Problem description » Find and copy every line in the records that includes the string "same".

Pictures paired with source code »
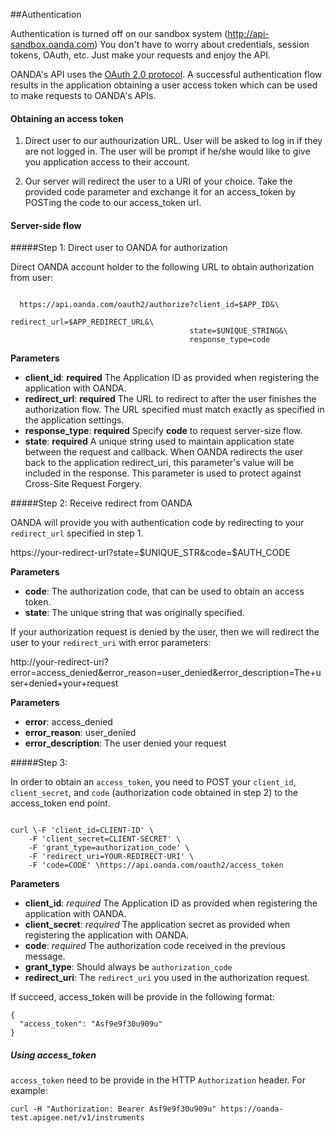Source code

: ##Authentication

Authentication is turned off on our sandbox system (http://api-sandbox.oanda.com)  You don't have to worry about credentials, session tokens, OAuth, etc.  Just make your requests and enjoy the API.

OANDA's API uses the [OAuth 2.0 protocol](http://tools.ietf.org/html/draft-ietf-oauth-v2-12). A successful authentication flow results in the application obtaining a user access token which can be used to make requests to OANDA's APIs.

#### Obtaining an access token

1. Direct user to our authourization URL.  User will be asked to log in if they are not logged in. The user will be prompt if he/she would like to give you application access to their account.

2. Our server will redirect the user to a URI of your choice. Take the provided code parameter and exchange it for an access_token by POSTing the code to our access_token url.

<!--
2. The server will redirect the user in one of two ways that you choose:
  * __Server-side flow (reccommended)__: Redirect the user to a URI of your choice. Take the provided code parameter and exchange it for an access_token by POSTing the code to our access_token url.
  * (TODO more research on this) __Implicit flow__: Instead of handling a code, we include the access_token as a fragment (#) in the URL. This method allows applications without any server component to receive an access_token with ease.
-->

#### Server-side flow

#####Step 1: Direct user to OANDA for authorization

Direct OANDA account holder to the following URL to obtain authorization from user:

<pre><code>
  https://api.oanda.com/oauth2/authorize?client_id=$APP_ID&\
                                        redirect_url=$APP_REDIRECT_URL&\
                                        state=$UNIQUE_STRING&\
                                        response_type=code
</code></pre>

**Parameters**

* **client_id**: **required** The Application ID as provided when registering the application with OANDA.
* **redirect_url**: **required** The URL to redirect to after the user finishes the authorization flow. The URL specified must match exactly as specified in the application settings.
* **response_type**: **required** Specify **code** to request server-size flow.
* **state**: **required** A unique string used to maintain application state between the request and callback. When OANDA redirects the user back to the application redirect_uri, this parameter's value will be included in the response. This parameter is used to protect against Cross-Site Request Forgery.

#####Step 2: Receive redirect from OANDA 

OANDA will provide you with authentication code by redirecting to your `redirect_url` specified in step 1.

  https://your-redirect-url?state=$UNIQUE_STR&code=$AUTH_CODE
  
**Parameters**

* **code**: The authorization code, that can be used to obtain an access token.
* **state**: The unique string that was originally specified.

If your authorization request is denied by the user, then we will redirect the user to your `redirect_uri` with error parameters:

  http://your-redirect-uri?error=access_denied&error_reason=user_denied&error_description=The+user+denied+your+request

**Parameters**

* **error**: access_denied
* **error_reason**: user_denied
* **error_description**: The user denied your request


#####Step 3: 

In order to obtain an `access_token`, you need to POST your `client_id`, `client_secret`, and `code` (authorization code obtained in step 2) to the access_token end point.

<pre><code>
curl \-F 'client_id=CLIENT-ID' \
    -F 'client_secret=CLIENT-SECRET' \
    -F 'grant_type=authorization_code' \
    -F 'redirect_uri=YOUR-REDIRECT-URI' \
    -F 'code=CODE' \https://api.oanda.com/oauth2/access_token
</code></pre>

**Parameters**

* **client_id**: *required* The Application ID as provided when registering the application with OANDA.
* **client_secret**: *required* The application secret as provided when registering the application with OANDA.
* **code**: *required* The authorization code received in the previous message.
* **grant_type**: Should always be `authorization_code`
* **redirect_uri**: The `redirect_uri` you used in the authorization request.

If succeed, access_token will be provide in the following format:

    {
      "access_token": "Asf9e9f30u909u"
    }


##### Using access_token

`access_token` need to be provide in the HTTP `Authorization` header. For example:

    curl -H "Authorization: Bearer Asf9e9f30u909u" https://oanda-test.apigee.net/v1/instruments

<!--  
##Scope (Permissions)

* __view_transaction_history__: Allows access to rates and account information
* __trade__: Allows access to open and close trades  
--> 

<!--
OANDA's API uses the [OAuth 2.0 protocol](http://tools.ietf.org/html/draft-ietf-oauth-v2-12). A successful authentication flow results in the application obtaining a user access token which can be used to make requests to OANDA's APIs.


#### Obtaining an access token

1. Direct user to our authourization URL.  User will be asked to log in if they are not logged in. The user will be prompt if he/she would like to give you application access to their account.

2. The server will redirect the user in one of two ways that you choose:
  * __Server-side flow__ (Authorization Code): Redirect the user to a URI of your choice. Take the provided code parameter and exchange it for an access_token by POSTing the code to our access_token url.
  * __Client-side flow__ (Implicit flow): Instead of handling a code, we include the access_token as a fragment (#) in the URL. This method allows applications without any server component to receive an access_token with ease.

#### Server-side flow

#####Step 1: Direct user to OANDA for authorization

Direct OANDA account holder to the following URL to obtain authorization from user:

	http://api.oanda.com/oauth/authorized?client_id=$APP_ID&redirect_url=$APP_REDIRECT_URL&scope=$LIST_OF_PERMISSIONS&response_type=code
	
**Parameters**

* **client_id**: **required** The Application ID as provided when registering the application with OANDA.
* **redirect_url**: **required** The URL to redirect to after the user finishes the authorization flow. The URL specified must be a URL of with the same Base Domain as specified in the application settings.
* **scope**: **required** A comma separated list of the permission being requested.
* **response_type**: **required** Specify **code** to request server-size flow.
* **state**: **optional** A unique string used to maintain application state between the request and callback. When OANDA redirects the user back to the application redirect_uri, this parameter's value will be included in the response. This parameter is used to protect against Cross-Site Request Forgery.

#####Step 2: Receive redirect from OANDA 

OANDA will provide you with authentication code by redirecting to your `redirect_url` specified in step 1.

	https://your-redirect-url?state=$UNIQUE_STR&code=$AUTH_CODE
	
**Parameters**

* **code**: The authorization code, that can be used to obtain an access token.
* **state**: The *optional* unique string that was originally specified.

If your authorization request is denied by the user, then we will redirect the user to your `redirect_uri` with error parameters:

	http://your-redirect-uri?error=access_denied&error_reason=user_denied&error_description=The+user+denied+your+request&state=$UNIQUE_STR

**Parameters**

* **error**: access_denied
* **error_reason**: user_denied
* **error_description**: The user denied your request
* **state**: The *optional* unique string that was originally specified.


#####Step 3: Exchange authentication code for access_token

	http://api.oanda.com/oauth/access_token?client_id=$APP_ID&client_secret=$APP_SECRET&code=$AUTH_CODE
	
**Parameters**

* **client_id**: *required* The Application ID as provided when registering the application with OANDA.
* **client_secret**: *required* The application secret as provided when registering the application with OANDA.
* **code**: *required* The authorization code received in the previous message.

If succeed, access_token will be provide in the following format:

	{
		"access_token": "Asf9e9f30u909u"
	}

#### Client-side flow

#####Step 1: Direct user to OANDA for authorization

Follow same instruction as [above](#step-1-direct-user-to-oanda-for-authorization) but set `response_type=token`

#####Step 2: Receive redirect from OANDA 

OANDA will provide you with access_token by redirecting to your `redirect_url` specified in step 1.

	https://your-redirect-url#state=$UNIQUE_STR&access_token=$ACCESS_TOKEN
	
If your authorization request is denied by the user, then we will redirect the user to your `redirect_uri` with error parameters:

	http://your-redirect-uri?error=access_denied&error_reason=user_denied&error_description=The+user+denied+your+request&state=$UNIQUE_STR


##### Using access_token

`access_token` need to be provide in the HTTP `Authorization` header. For example:
<pre><code>
	GET /accounts/1/trades HTTP/1.1
	Accept: */*
	Connection: close
	User-Agent: OAuth gem v0.4.4
	Content-Type: application/x-www-form-urlencoded
	Authorization: Bearer Asf9e9f30u909u
	Host: api.oanda.com
</code></pre>
##Scope (Permissions)

* __read__: Allows access to rates and account information
* __trade__: Allows access to open and close trades
-->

Answer box »
* **redirect_url**: **required** The URL to redirect to after the user finishes the authorization flow. The URL specified must be a URL of with the same Base Domain as specified in the application settings.
Follow same instruction as [above](#step-1-direct-user-to-oanda-for-authorization) but set `response_type=token`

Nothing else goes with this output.